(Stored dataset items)
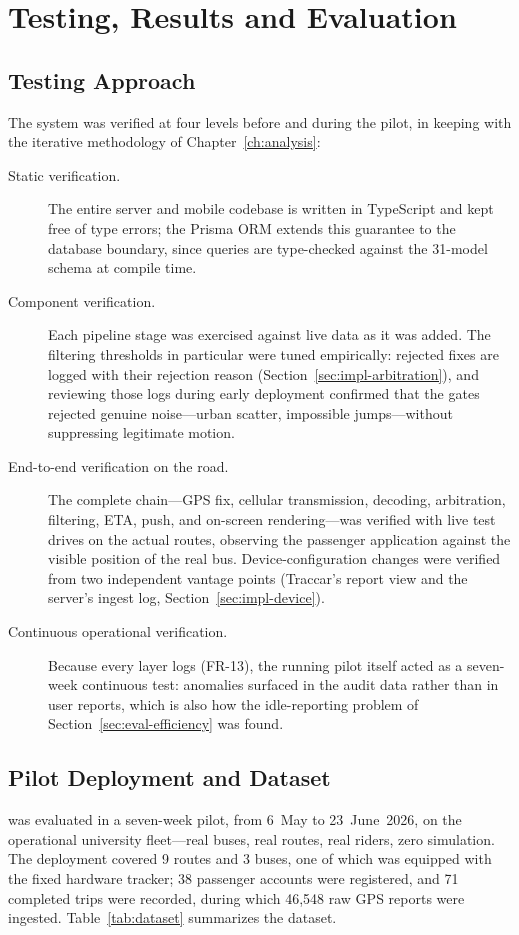 \chapter{Testing, Results and Evaluation}
\label{ch:evaluation}

\section{Testing Approach}
\label{sec:eval-testing}
The system was verified at four levels before and during the pilot, in
keeping with the iterative methodology of Chapter~\ref{ch:analysis}:

\begin{description}
  \item[Static verification.] The entire server and mobile codebase is
  written in TypeScript and kept free of type errors; the Prisma ORM
  extends this guarantee to the database boundary, since queries are
  type-checked against the 31-model schema at compile time.
  \item[Component verification.] Each pipeline stage was exercised
  against live data as it was added. The filtering thresholds in
  particular were tuned empirically: rejected fixes are logged with
  their rejection reason (Section~\ref{sec:impl-arbitration}), and
  reviewing those logs during early deployment confirmed that the gates
  rejected genuine noise---urban scatter, impossible jumps---without
  suppressing legitimate motion.
  \item[End-to-end verification on the road.] The complete chain---GPS
  fix, cellular transmission, decoding, arbitration, filtering, ETA,
  push, and on-screen rendering---was verified with live test drives on
  the actual routes, observing the passenger application against the
  visible position of the real bus. Device-configuration changes were
  verified from two independent vantage points (Traccar's report view
  and the server's ingest log, Section~\ref{sec:impl-device}).
  \item[Continuous operational verification.] Because every layer logs
  (FR-13), the running pilot itself acted as a seven-week continuous
  test: anomalies surfaced in the audit data rather than in user
  reports, which is also how the idle-reporting problem of
  Section~\ref{sec:eval-efficiency} was found.
\end{description}

\section{Pilot Deployment and Dataset}
\label{sec:eval-dataset}
\system{} was evaluated in a seven-week pilot, from 6~May to
23~June~2026, on the operational university fleet---real buses, real
routes, real riders, zero simulation. The deployment covered 9 routes
and 3 buses, one of which was equipped with the fixed hardware tracker;
38 passenger accounts were registered, and 71 completed trips were
recorded, during which 46{,}548 raw GPS reports were ingested.
Table~\ref{tab:dataset} summarizes the dataset.


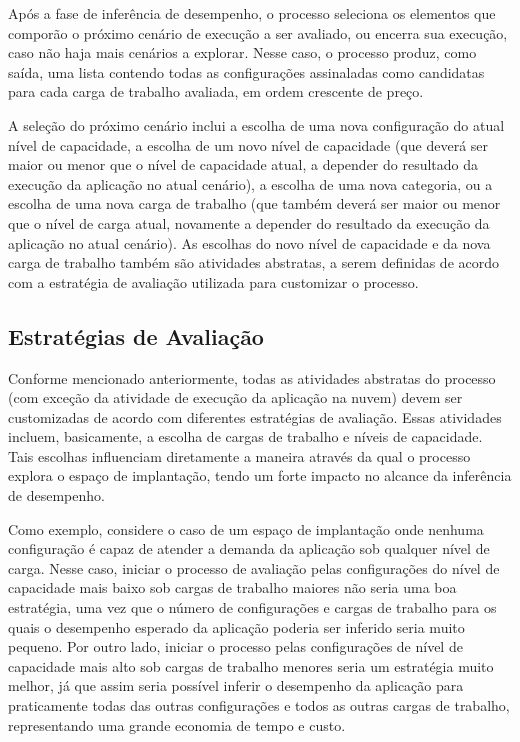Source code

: \documentclass[12pt]{article}
\begin{document}
Após a fase de inferência de desempenho, o processo seleciona os elementos que comporão o próximo cenário de execução a ser avaliado, ou encerra sua execução, caso não haja mais cenários a explorar. Nesse caso, o processo produz, como saída, uma lista contendo todas as configurações assinaladas como candidatas para cada carga de trabalho avaliada, em ordem crescente de preço.

A seleção do próximo cenário inclui a escolha de uma nova configuração do atual nível de capacidade, a escolha de um novo nível de capacidade (que deverá ser maior ou menor que o nível de capacidade atual, a depender do resultado da execução da aplicação no atual cenário), a escolha de uma nova categoria, ou a escolha de uma nova carga de trabalho (que também deverá ser maior ou menor que o nível de carga atual, novamente a depender do resultado da execução da aplicação no atual cenário). As escolhas do novo nível de capacidade e da nova carga de trabalho também são atividades abstratas, a serem definidas de acordo com a estratégia de avaliação utilizada para customizar o processo. 


\subsection{Estratégias de Avaliação}\label{sec:strategies}

Conforme mencionado anteriormente, todas as atividades abstratas do processo (com exceção da atividade de execução da aplicação na nuvem) devem ser customizadas de acordo com diferentes estratégias de avaliação. Essas atividades incluem, basicamente, a escolha de cargas de trabalho e níveis de capacidade. Tais escolhas influenciam diretamente a maneira através da qual o processo explora o espaço de implantação, tendo um forte impacto no alcance da inferência de desempenho. 

Como exemplo, considere o caso de um espaço de implantação onde nenhuma configuração é capaz de atender a demanda da aplicação sob qualquer nível de carga. Nesse caso, iniciar o processo de avaliação pelas configurações do nível de capacidade mais baixo sob cargas de trabalho maiores não seria uma boa estratégia, uma vez que o número de configurações e cargas de trabalho para os quais o desempenho esperado da aplicação poderia ser inferido seria muito pequeno. Por outro lado, iniciar o processo pelas configurações de nível de capacidade mais alto sob cargas de trabalho menores seria um estratégia muito melhor, já que assim seria possível inferir o desempenho da aplicação para praticamente todas das outras configurações e todos as outras cargas de trabalho, representando uma grande economia de tempo e custo.
\end{document}
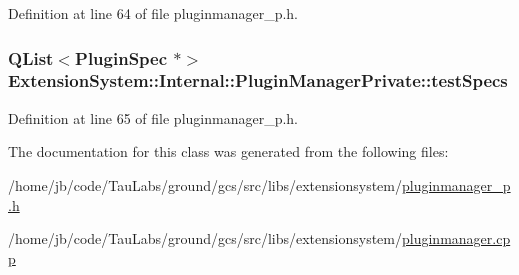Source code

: \-Definition at line 64 of file pluginmanager\-\_\-p.\-h.

\hypertarget{class_extension_system_1_1_internal_1_1_plugin_manager_private_a25ce55fe8bc3538c6fe2c5ac18be1f66}{
\subsubsection[{test\-Specs}]{\setlength{\rightskip}{0pt plus 5cm}\-Q\-List$<${\bf \-Plugin\-Spec} $\ast$$>$ {\bf \-Extension\-System\-::\-Internal\-::\-Plugin\-Manager\-Private\-::test\-Specs}}}\label{class_extension_system_1_1_internal_1_1_plugin_manager_private_a25ce55fe8bc3538c6fe2c5ac18be1f66}


\-Definition at line 65 of file pluginmanager\-\_\-p.\-h.



\-The documentation for this class was generated from the following files\-:\begin{DoxyCompactItemize}
\item 
/home/jb/code/\-Tau\-Labs/ground/gcs/src/libs/extensionsystem/\hyperlink{pluginmanager__p_8h}{pluginmanager\-\_\-p.\-h}\item 
/home/jb/code/\-Tau\-Labs/ground/gcs/src/libs/extensionsystem/\hyperlink{pluginmanager_8cpp}{pluginmanager.\-cpp}\end{DoxyCompactItemize}
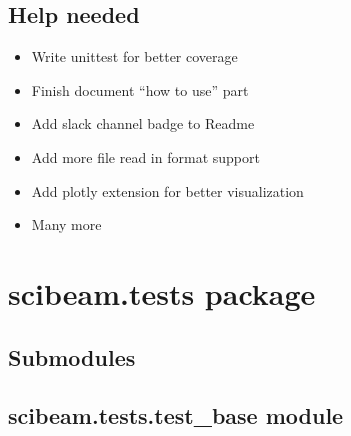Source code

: \documentclass[letterpaper,10pt,english]{sphinxmanual}
\begin{document}
\section{Help needed}
\label{\detokenize{contribute:help-needed}}\begin{itemize}
\item {} 
Write unittest for better coverage

\item {} 
Finish document “how to use” part

\item {} 
Add slack channel badge to Readme

\item {} 
Add more file read in format support

\item {} 
Add plotly extension for better visualization

\item {} 
Many more

\end{itemize}


\chapter{scibeam.tests package}
\label{\detokenize{scibeam.tests:scibeam-tests-package}}\label{\detokenize{scibeam.tests::doc}}

\section{Submodules}
\label{\detokenize{scibeam.tests:submodules}}

\section{scibeam.tests.test\_base module}
\label{\detokenize{scibeam.tests:module-scibeam.tests.test_base}}\label{\detokenize{scibeam.tests:scibeam-tests-test-base-module}}
\end{document}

» **Instructions for the task**
The records above, minus their pictures, are to be returned word for word.

» **Written reply**
 \chapter{Testing, Results and Evaluation}
\label{ch:evaluation}

\section{Testing Approach}
\label{sec:eval-testing}
The system was verified at four levels before and during the pilot, in
keeping with the iterative methodology of Chapter~\ref{ch:analysis}:

\begin{description}
  \item[Static verification.] The entire server and mobile codebase is
  written in TypeScript and kept free of type errors; the Prisma ORM
  extends this guarantee to the database boundary, since queries are
  type-checked against the 31-model schema at compile time.
  \item[Component verification.] Each pipeline stage was exercised
  against live data as it was added. The filtering thresholds in
  particular were tuned empirically: rejected fixes are logged with
  their rejection reason (Section~\ref{sec:impl-arbitration}), and
  reviewing those logs during early deployment confirmed that the gates
  rejected genuine noise---urban scatter, impossible jumps---without
  suppressing legitimate motion.
  \item[End-to-end verification on the road.] The complete chain---GPS
  fix, cellular transmission, decoding, arbitration, filtering, ETA,
  push, and on-screen rendering---was verified with live test drives on
  the actual routes, observing the passenger application against the
  visible position of the real bus. Device-configuration changes were
  verified from two independent vantage points (Traccar's report view
  and the server's ingest log, Section~\ref{sec:impl-device}).
  \item[Continuous operational verification.] Because every layer logs
  (FR-13), the running pilot itself acted as a seven-week continuous
  test: anomalies surfaced in the audit data rather than in user
  reports, which is also how the idle-reporting problem of
  Section~\ref{sec:eval-efficiency} was found.
\end{description}

\section{Pilot Deployment and Dataset}
\label{sec:eval-dataset}
\system{} was evaluated in a seven-week pilot, from 6~May to
23~June~2026, on the operational university fleet---real buses, real
routes, real riders, zero simulation. The deployment covered 9 routes
and 3 buses, one of which was equipped with the fixed hardware tracker;
38 passenger accounts were registered, and 71 completed trips were
recorded, during which 46{,}548 raw GPS reports were ingested.
Table~\ref{tab:dataset} summarizes the dataset.


Source code

: \documentclass[12pt]{article}
\begin{document}
Após a fase de inferência de desempenho, o processo seleciona os elementos que comporão o próximo cenário de execução a ser avaliado, ou encerra sua execução, caso não haja mais cenários a explorar. Nesse caso, o processo produz, como saída, uma lista contendo todas as configurações assinaladas como candidatas para cada carga de trabalho avaliada, em ordem crescente de preço.

A seleção do próximo cenário inclui a escolha de uma nova configuração do atual nível de capacidade, a escolha de um novo nível de capacidade (que deverá ser maior ou menor que o nível de capacidade atual, a depender do resultado da execução da aplicação no atual cenário), a escolha de uma nova categoria, ou a escolha de uma nova carga de trabalho (que também deverá ser maior ou menor que o nível de carga atual, novamente a depender do resultado da execução da aplicação no atual cenário). As escolhas do novo nível de capacidade e da nova carga de trabalho também são atividades abstratas, a serem definidas de acordo com a estratégia de avaliação utilizada para customizar o processo. 


\subsection{Estratégias de Avaliação}\label{sec:strategies}

Conforme mencionado anteriormente, todas as atividades abstratas do processo (com exceção da atividade de execução da aplicação na nuvem) devem ser customizadas de acordo com diferentes estratégias de avaliação. Essas atividades incluem, basicamente, a escolha de cargas de trabalho e níveis de capacidade. Tais escolhas influenciam diretamente a maneira através da qual o processo explora o espaço de implantação, tendo um forte impacto no alcance da inferência de desempenho. 

Como exemplo, considere o caso de um espaço de implantação onde nenhuma configuração é capaz de atender a demanda da aplicação sob qualquer nível de carga. Nesse caso, iniciar o processo de avaliação pelas configurações do nível de capacidade mais baixo sob cargas de trabalho maiores não seria uma boa estratégia, uma vez que o número de configurações e cargas de trabalho para os quais o desempenho esperado da aplicação poderia ser inferido seria muito pequeno. Por outro lado, iniciar o processo pelas configurações de nível de capacidade mais alto sob cargas de trabalho menores seria um estratégia muito melhor, já que assim seria possível inferir o desempenho da aplicação para praticamente todas das outras configurações e todos as outras cargas de trabalho, representando uma grande economia de tempo e custo.
\end{document}
Source code

: \-Definition at line 64 of file pluginmanager\-\_\-p.\-h.

\hypertarget{class_extension_system_1_1_internal_1_1_plugin_manager_private_a25ce55fe8bc3538c6fe2c5ac18be1f66}{
\subsubsection[{test\-Specs}]{\setlength{\rightskip}{0pt plus 5cm}\-Q\-List$<${\bf \-Plugin\-Spec} $\ast$$>$ {\bf \-Extension\-System\-::\-Internal\-::\-Plugin\-Manager\-Private\-::test\-Specs}}}\label{class_extension_system_1_1_internal_1_1_plugin_manager_private_a25ce55fe8bc3538c6fe2c5ac18be1f66}


\-Definition at line 65 of file pluginmanager\-\_\-p.\-h.



\-The documentation for this class was generated from the following files\-:\begin{DoxyCompactItemize}
\item 
/home/jb/code/\-Tau\-Labs/ground/gcs/src/libs/extensionsystem/\hyperlink{pluginmanager__p_8h}{pluginmanager\-\_\-p.\-h}\item 
/home/jb/code/\-Tau\-Labs/ground/gcs/src/libs/extensionsystem/\hyperlink{pluginmanager_8cpp}{pluginmanager.\-cpp}\end{DoxyCompactItemize}
Source code

: \documentclass[letterpaper,10pt,english]{sphinxmanual}
\begin{document}
\section{Help needed}
\label{\detokenize{contribute:help-needed}}\begin{itemize}
\item {} 
Write unittest for better coverage

\item {} 
Finish document “how to use” part

\item {} 
Add slack channel badge to Readme

\item {} 
Add more file read in format support

\item {} 
Add plotly extension for better visualization

\item {} 
Many more

\end{itemize}


\chapter{scibeam.tests package}
\label{\detokenize{scibeam.tests:scibeam-tests-package}}\label{\detokenize{scibeam.tests::doc}}

\section{Submodules}
\label{\detokenize{scibeam.tests:submodules}}

\section{scibeam.tests.test\_base module}
\label{\detokenize{scibeam.tests:module-scibeam.tests.test_base}}\label{\detokenize{scibeam.tests:scibeam-tests-test-base-module}}
\end{document}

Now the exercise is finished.